Why you should hit the kill switch for Windows Gadgets
Security vulnerabilities have been identified in the Windows Gadgets and Sidebar by researchers Mickey Shkatov and Toby Kohlenberg.
The duo will present their findings at a session to be held at the Black Hat 2012 hacker conference on July 26. The weaknesses are applicable to the Windows 7 and Windows Vista platforms.
To encounter the threats posed by malicious gadgets, Microsoft has issued a solution in the form of a kill switch to disable the Windows Gadgets and Sidebar.

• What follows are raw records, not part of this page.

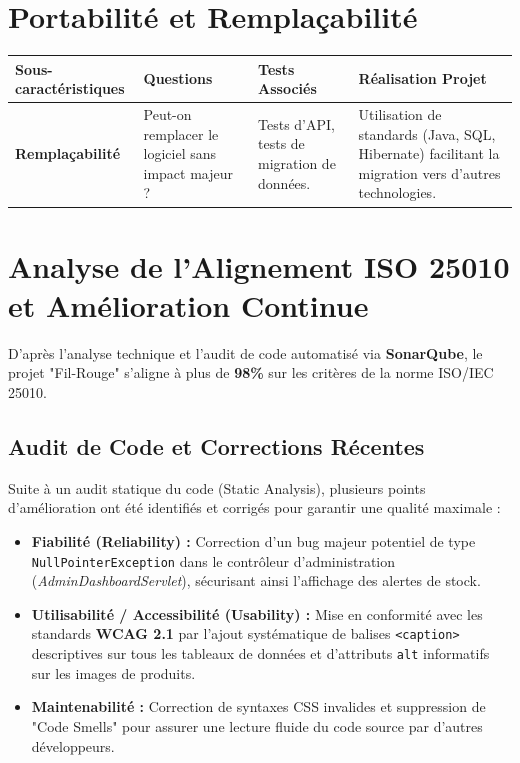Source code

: \documentclass[12pt,a4paper]{report}
\begin{document}
\section{Portabilité et Remplaçabilité}
\begin{table}[ht!]
\centering\small
\begin{tabular}{|p{3.5cm}|p{3cm}|p{3.5cm}|p{4cm}|}
\hline
\rowcolor{headerblue}\color{white}Sous-caractéristiques & \color{white}Questions & \color{white}Tests Associés & \color{white}Réalisation Projet \\ \hline
\textbf{Remplaçabilité} & Peut-on remplacer le logiciel sans impact majeur ? & Tests d'API, tests de migration de données. & Utilisation de standards (Java, SQL, Hibernate) facilitant la migration vers d'autres technologies. \\ \hline
\end{tabular}
\end{table}

\section{Analyse de l'Alignement ISO 25010 et Amélioration Continue}
D'après l'analyse technique et l'audit de code automatisé via \textbf{SonarQube}, le projet "Fil-Rouge" s'aligne à plus de \textbf{98\%} sur les critères de la norme ISO/IEC 25010. 

\subsection{Audit de Code et Corrections Récentes}
Suite à un audit statique du code (Static Analysis), plusieurs points d'amélioration ont été identifiés et corrigés pour garantir une qualité maximale :
\begin{itemize}
    \item \textbf{Fiabilité (Reliability) :} Correction d'un bug majeur potentiel de type \texttt{NullPointerException} dans le contrôleur d'administration (\textit{AdminDashboardServlet}), sécurisant ainsi l'affichage des alertes de stock.
    \item \textbf{Utilisabilité / Accessibilité (Usability) :} Mise en conformité avec les standards \textbf{WCAG 2.1} par l'ajout systématique de balises \texttt{<caption>} descriptives sur tous les tableaux de données et d'attributs \texttt{alt} informatifs sur les images de produits.
    \item \textbf{Maintenabilité :} Correction de syntaxes CSS invalides et suppression de "Code Smells" pour assurer une lecture fluide du code source par d'autres développeurs.
\end{itemize}
\end{document}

Security loopholes in Windows Gadgets and Sidebar
In their presentation, Mickey and Toby will talk about the vulnerabilities in Windows Gadgets and Sidebar that can allow remote code execution by hackers. The summary of their keynote mentions the following:
We will be talking about the windows gadget platform and what the nastiness that can be done with it, how are gadgets made, how are they distributed and more importantly their weaknesses. Gadgets are comprised of JS, CSS and HTML and are application that the Windows operating system has embedded by default. As a result there are a number of interesting attack vectors that are interesting to explore and take advantage of.
Microsoft’s kill switch for Windows Gadgets and Sidebar
Windows 7 and Windows Vista users can download the Microsoft Fix It solution, which disables the Windows Gadgets and Sidebar. Just download the file and run it. It’s necessary to ensure the security of your Windows 7 or Windows Vista-based computer.
As Mickey and Toby reveal the security vulnerabilities in Windows Gadgets, Microsoft could release more patches to fix the issues. Until then, it’s best to run the Microsoft Fix It solution.